On va faire un peu la meuf tatillonne tiens ça faisait longtemps.
Pour faire un peu les trucs dans l’ordre :
J'ai énormément de mal avec le terme "pseudo-féministes". Y'a PLEINS de courants avec qui j'ai des désaccords de fond extrêmement profonds, notamment niveau confusion des termes genre/ identité de genre, l'usage de certains termes qui ne veulent rien dire ou dont les définitions sont au mieux floues et inconsistantes (problématique, toxique, woke...) ou au pire sont carrément, pour moi, des obstacles à la mise en place d'une réflexion voire d'une action politique (la recherche du "safe" et de l'inclusivité à tout prix sans se poser deux minutes pour remplacer les choses dans leur contexte social par exemple, raisons pour lesquelles je conchie allègrement les termes AMAB/AFAB (assigned male/female at birth)), le fait de s'écarter de la matérialité des rapports sociaux pour analyser le monde et lui préférer le ressenti, par exemple.
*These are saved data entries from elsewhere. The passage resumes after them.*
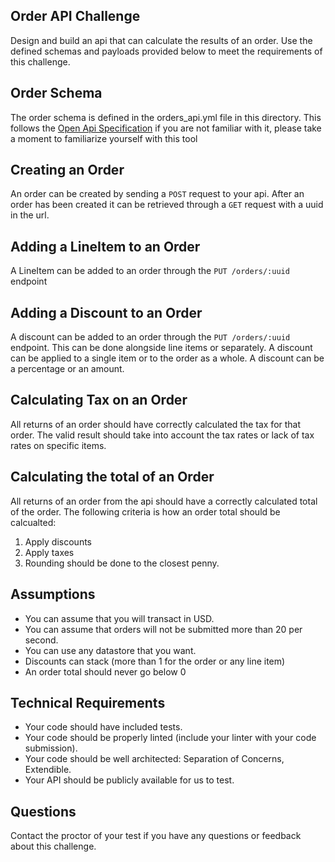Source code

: ## Order API Challenge
Design and build an api that can calculate the results of an order. Use the defined schemas and payloads provided below to meet the requirements of this challenge.

## Order Schema
The order schema is defined in the orders_api.yml file in this directory. This follows the [Open Api Specification](https://swagger.io/specification/) if you are not familiar with it, please take a moment to familiarize yourself with this tool

## Creating an Order
An order can be created by sending a `POST` request to your api. After an order has been created it can be retrieved through a `GET` request with a uuid in the url.

## Adding a LineItem to an Order
A LineItem can be added to an order through the `PUT /orders/:uuid` endpoint

## Adding a Discount to an Order
A discount can be added to an order through the `PUT /orders/:uuid` endpoint. This can be done alongside line items or separately.
A discount can be applied to a single item or to the order as a whole.
A discount can be a percentage or an amount.

## Calculating Tax on an Order
All returns of an order should have correctly calculated the tax for that order. The valid result should take into account the tax rates or lack of tax rates on specific items.

## Calculating the total of an Order
All returns of an order from the api should have a correctly calculated total of the order. The following criteria is how an order total should be calcualted:
1. Apply discounts
2. Apply taxes
3. Rounding should be done to the closest penny.

## Assumptions
* You can assume that you will transact in USD.
* You can assume that orders will not be submitted more than 20 per second.
* You can use any datastore that you want.
* Discounts can stack (more than 1 for the order or any line item)
* An order total should never go below 0

## Technical Requirements
* Your code should have included tests.
* Your code should be properly linted (include your linter with your code submission).
* Your code should be well architected: Separation of Concerns, Extendible.
* Your API should be publicly available for us to test.

## Questions
Contact the proctor of your test if you have any questions or feedback about this challenge.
Si ça intéresse des gens je serais ravie d'expliquer pourquoi.
Bref, le souci du terme pseudo-féministe, c'est que, en creux, il donne des médailles de féminisme, et donc se permet de dire kikéféminist, et kikilépa. Or pour moi, la question n'est pas là, mais bien plus de savoir quel projet de société on porte : un monde où y'a autant de dirigeant.e.s femmes que d’hommes ? Une égalité dans la loi avec application de celle-ci ? La création de la possibilité de n'être ni homme ni femme ? L'abolition pure et simple du genre ?
Techniquement, et avec une définition large, tous sont féministes puisqu'ils reconnaissent une inégalité de traitement entre les hommes et les femmes et ont pour objectif sinon de l'abolir complètement, au moins d'améliorer le sort de ces dernières. Ce n'est pas pour autant que certaines de ses formes sont, pour tout le monde ici, "extrémistes" ou "insuffisantes".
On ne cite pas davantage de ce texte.